Affine Edit Distance

Implements a sequence edit distance with affine gap costs using ADP.

class edist.aed.AffineAlgebra(rep=None, gap=1.0, skip=0.5)

This is a class to efficiently store an algebra for the affine edit distance grammar in a pickleable format.

_rep

A function for replacement costs, i.e. _rep(x, y) is the cost of replacing x with y.

Type:function (default = Kronecker distance)
_gap

A function for deletion/insertion costs, i.e. _gap(x) is the cost of deleting/inserting x.

Type:function (default = constant function with 1.0)
_gap_cost

a constant cost for deletions/insertions.

Type:float (default = 1.0)
_skip

A function for deletion/insertion extension costs, i.e. _skip(x) is the cost of skip-deleting/-inserting x.

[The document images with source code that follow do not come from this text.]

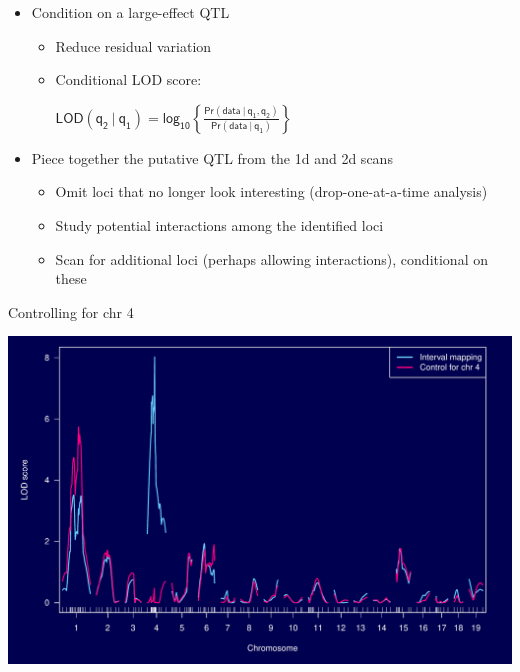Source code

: \documentclass[12pt]{article}
\newcommand{\headsize}{\fontsize{35}{35} \selectfont}
\newcommand{\smallestsize}{\fontsize{18}{22} \selectfont}
\newcommand{\lod}{\text{LOD}}
\begin{document}
\hfill
\begin{minipage}{10in}
\begin{itemize}
\itemsep36pt
\item Condition on a large-effect QTL


{\color{myblue} \smallestsize
\begin{itemize}
\item Reduce residual variation
\item Conditional LOD score:

\vspace{1cm}

\hspace{1in} $ \displaystyle{\mathsf{\lod(q_2 \ | \ q_1) = \text{log}_{10}
    \left\{\frac{\text{Pr}(\text{data} \ | \ q_1, q_2)}{
    \text{Pr}(\text{data} \ | \ q_1)}\right\} }}$
\end{itemize} }

\item Piece together the putative QTL from the 1d and 2d scans

{\color{myblue} \smallestsize
\begin{itemize}
\item Omit loci that no longer look interesting (drop-one-at-a-time analysis)
\item Study potential interactions among the identified loci
\item Scan for additional loci (perhaps allowing interactions), conditional on these
\end{itemize} }

\end{itemize}
\end{minipage}





\newpage

\headsize \color{myyellow}
\hfill \begin{minipage}{5.75in}
\centering
Controlling for chr 4
\end{minipage}

\vfill

\centerline{\includegraphics{FigsB/alod_c4.pdf}}
\end{document}
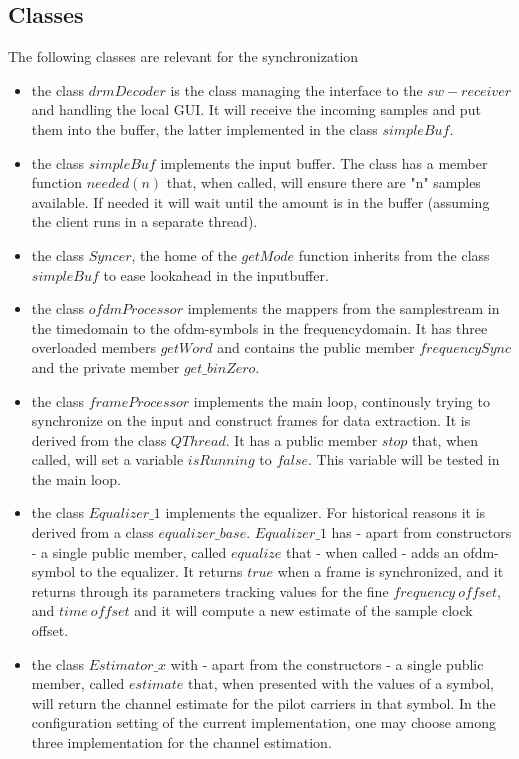 \documentclass[11pt]{article}
\begin{document}
\subsection{Classes}
The following classes are relevant for the synchronization
\begin{itemize}
\item the class $drmDecoder$ is the class managing the interface to
the $sw-receiver$ and handling the local GUI.
It will receive the incoming samples
and put them into the buffer, the latter implemented in the class $simpleBuf$.
\item the class $simpleBuf$ implements the input buffer.
The class has a member function $needed (n)$ that, when called,
will ensure there are "n" samples available. If needed it will wait
until the amount is in the buffer (assuming the client runs in
a separate thread).
\item the class $Syncer$, the home of the $getMode$ function inherits from
the class $simpleBuf$ to ease lookahead in the inputbuffer.
\item the class $ofdmProcessor$ implements the mappers from the samplestream
in the timedomain to the ofdm-symbols in the frequencydomain.
It has three overloaded members $getWord$ and contains the public
member $frequencySync$ and the private member $get\_binZero$.
\item the class $frameProcessor$  implements the main loop,  continously
trying to synchronize on the input and construct frames for data extraction.
It is derived from the class $QThread$.
It has a public member $stop$ that, when called, will set
a variable $isRunning$ to $false$. This variable
will be tested in the main loop.
\item 
the class $Equalizer\_1$ implements the equalizer. For historical reasons 
it is derived from a class $equalizer\_base$.
$Equalizer\_1$ has - apart from
constructors - a single public member, called $equalize$ that - when called -
adds an ofdm-symbol to the equalizer. It returns $true$ when
a frame is synchronized,
and it returns through its parameters tracking values for the
fine $frequency\ offset$,
and $time\ offset$ and it will compute a
new estimate of the sample clock offset.
\item the class $Estimator\_x$ with - apart from the constructors - a
single public member, called $estimate$ that, when presented with
the values of a symbol, will return the channel estimate for the pilot carriers
in that symbol.
In the configuration setting of the current implementation, one may choose
among three implementation for the channel estimation.
\end{itemize}
\end{document}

Type:function (default = constant function with 0.5)
_skip_cost

a constant cost for deletion/insertion extensions.

Type:float (default = 0.5)
edist.aed.aed(x, y, rep=None, gap=1.0, skip=0.5)

Computes the affine edit distance using algebraic dynamic programming.

Parameters:
  • x (list) – A list-like object.
  • y (list) – Another list-like object.
  • rep (function (default = Kronecker delta)) – A function with two arguments, computing the cost for replacing the first with the second OR an AffineAlgebra object, in which case the remaining aguments will be ignored. Defaults to the Kronecker distance.
  • gap (function or float (default = 1.0)) – A function with two arguments, computing the cost for deleting the first or inserting the second OR a number defining a constant cost. Defaults to 1.
  • skip (function or float (default = 0.5)) – A function with two arguments, computing the cost for deleting the first or inserting the second for gap extensions OR a number defining a constant cost. Defaults to 0.5.
Returns:

d – The affine edit distance between x and y.

Return type:

float

edist.aed.aed_backtrace(x, y, rep=None, gap=1.0, skip=0.5)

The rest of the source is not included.